By Chris Berrie
BARCELONA, Spain -- December 1, 2009 -- Dutasteride significantly reduces the risk of biopsy-detectable prostate cancer compared with placebo in European men at increased risk of developing this disease, a benefit that is not associated with development of high-grade tumours.

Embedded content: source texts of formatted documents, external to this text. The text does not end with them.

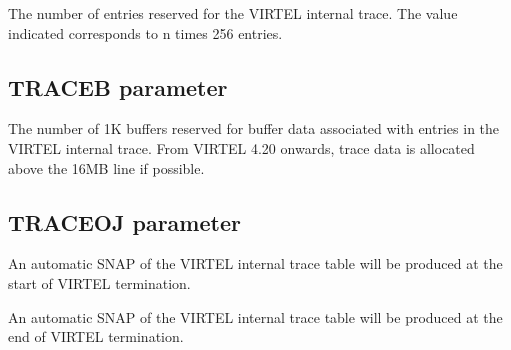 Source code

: \documentclass[letterpaper,10pt,english]{sphinxmanual}
\begin{document}
\sphinxAtStartPar
{} \sphinxhyphen{} The number of entries reserved for the VIRTEL internal trace. The value indicated corresponds to n times 256 entries.

\ignorespaces 

\subsection{TRACEB parameter}
\label{\detokenize{Installation_Guide:traceb-parameter}}\label{\detokenize{Installation_Guide:index-129}}
\begin{sphinxVerbatim}[commandchars=\\\{\}]
 
\end{sphinxVerbatim}

\sphinxAtStartPar
{} \sphinxhyphen{} The number of 1K buffers reserved for buffer data associated with entries in the VIRTEL internal trace. From VIRTEL 4.20 onwards, trace data is allocated above the 16MB line if possible.

\ignorespaces 

\subsection{TRACEOJ parameter}
\label{\detokenize{Installation_Guide:traceoj-parameter}}\label{\detokenize{Installation_Guide:index-130}}
\begin{sphinxVerbatim}[commandchars=\\\{\}]
 
\end{sphinxVerbatim}

\sphinxAtStartPar
{} \sphinxhyphen{} An automatic SNAP of the VIRTEL internal trace table will be produced at the start of VIRTEL termination.

\sphinxAtStartPar
{} \sphinxhyphen{} An automatic SNAP of the VIRTEL internal trace table will be produced at the end of VIRTEL termination.
\end{document}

Peter Hammerer, MD, Academic Hospital, Braunschweig, Germany, presented this European subanalysis from the randomised, double-blind, phase 3 global REDUCE (Reduction by Dutasteride of Prostate Cancer Events) study here on November 27 at the 2nd European Multidisciplinary Meeting on Urological Cancers (EMUC).
The aim of this subanalysis was to determine whether the benefits of the type 1 and type 2 5-alpha-reductase inhibitor dutasteride are confirmed at the pan-European level.
Eligible subjects were at increased risk for prostate cancer, aged 50-75 years, had a serum prostate-specific antigen (PSA) 2.5-10 ng/mL (50-60 years) or 3.0-10 ng/mL (>60 years), and had a single negative biopsy on 6-12 cores within the prior 6 months.
The main exclusion criteria were more than 1 prior negative prostate biopsy, evidence of high-grade prostatic intraepithelial neoplasia (HG-PIN), or evidence of atypical small acinar proliferation (ASAP), and a prostate volume >80 cm3.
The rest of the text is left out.